RECORDED DATA:
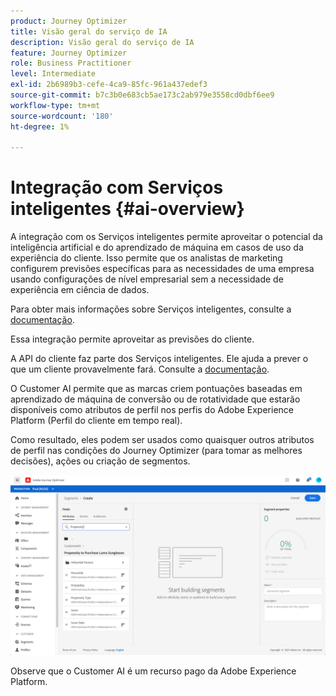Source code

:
 ```yaml
---
product: Journey Optimizer
title: Visão geral do serviço de IA
description: Visão geral do serviço de IA
feature: Journey Optimizer
role: Business Practitioner
level: Intermediate
exl-id: 2b6989b3-cefe-4ca9-85fc-961a437edef3
source-git-commit: b7c3b0e683cb5ae173c2ab979e3558cd0dbf6ee9
workflow-type: tm+mt
source-wordcount: '180'
ht-degree: 1%

---
```


# Integração com Serviços inteligentes {#ai-overview}

A integração com os Serviços inteligentes permite aproveitar o potencial da inteligência artificial e do aprendizado de máquina em casos de uso da experiência do cliente. Isso permite que os analistas de marketing configurem previsões específicas para as necessidades de uma empresa usando configurações de nível empresarial sem a necessidade de experiência em ciência de dados.

Para obter mais informações sobre Serviços inteligentes, consulte a [documentação](https://docs.adobe.com/content/help/en/experience-platform/intelligent-services/home.html).

Essa integração permite aproveitar as previsões do cliente.

A API do cliente faz parte dos Serviços inteligentes. Ele ajuda a prever o que um cliente provavelmente fará. Consulte a [documentação](https://docs.adobe.com/content/help/en/experience-platform/intelligent-services/customer-ai/overview.html).

O Customer AI permite que as marcas criem pontuações baseadas em aprendizado de máquina de conversão ou de rotatividade que estarão disponíveis como atributos de perfil nos perfis do Adobe Experience Platform (Perfil do cliente em tempo real).

Como resultado, eles podem ser usados como quaisquer outros atributos de perfil nas condições do Journey Optimizer (para tomar as melhores decisões), ações ou criação de segmentos.

![](../assets/customer-ai.png)

Observe que o Customer AI é um recurso pago da Adobe Experience Platform.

PROMPT: Without altering a word, return all of the records above and leave out their pictures.

REPLY:
Source code

:
 ```yaml
---
product: Journey Optimizer
title: Visão geral do serviço de IA
description: Visão geral do serviço de IA
feature: Journey Optimizer
role: Business Practitioner
level: Intermediate
exl-id: 2b6989b3-cefe-4ca9-85fc-961a437edef3
source-git-commit: b7c3b0e683cb5ae173c2ab979e3558cd0dbf6ee9
workflow-type: tm+mt
source-wordcount: '180'
ht-degree: 1%

---
```


# Integração com Serviços inteligentes {#ai-overview}

A integração com os Serviços inteligentes permite aproveitar o potencial da inteligência artificial e do aprendizado de máquina em casos de uso da experiência do cliente. Isso permite que os analistas de marketing configurem previsões específicas para as necessidades de uma empresa usando configurações de nível empresarial sem a necessidade de experiência em ciência de dados.

Para obter mais informações sobre Serviços inteligentes, consulte a [documentação](https://docs.adobe.com/content/help/en/experience-platform/intelligent-services/home.html).

Essa integração permite aproveitar as previsões do cliente.

A API do cliente faz parte dos Serviços inteligentes. Ele ajuda a prever o que um cliente provavelmente fará. Consulte a [documentação](https://docs.adobe.com/content/help/en/experience-platform/intelligent-services/customer-ai/overview.html).

O Customer AI permite que as marcas criem pontuações baseadas em aprendizado de máquina de conversão ou de rotatividade que estarão disponíveis como atributos de perfil nos perfis do Adobe Experience Platform (Perfil do cliente em tempo real).

Como resultado, eles podem ser usados como quaisquer outros atributos de perfil nas condições do Journey Optimizer (para tomar as melhores decisões), ações ou criação de segmentos.

![](../assets/customer-ai.png)

Observe que o Customer AI é um recurso pago da Adobe Experience Platform.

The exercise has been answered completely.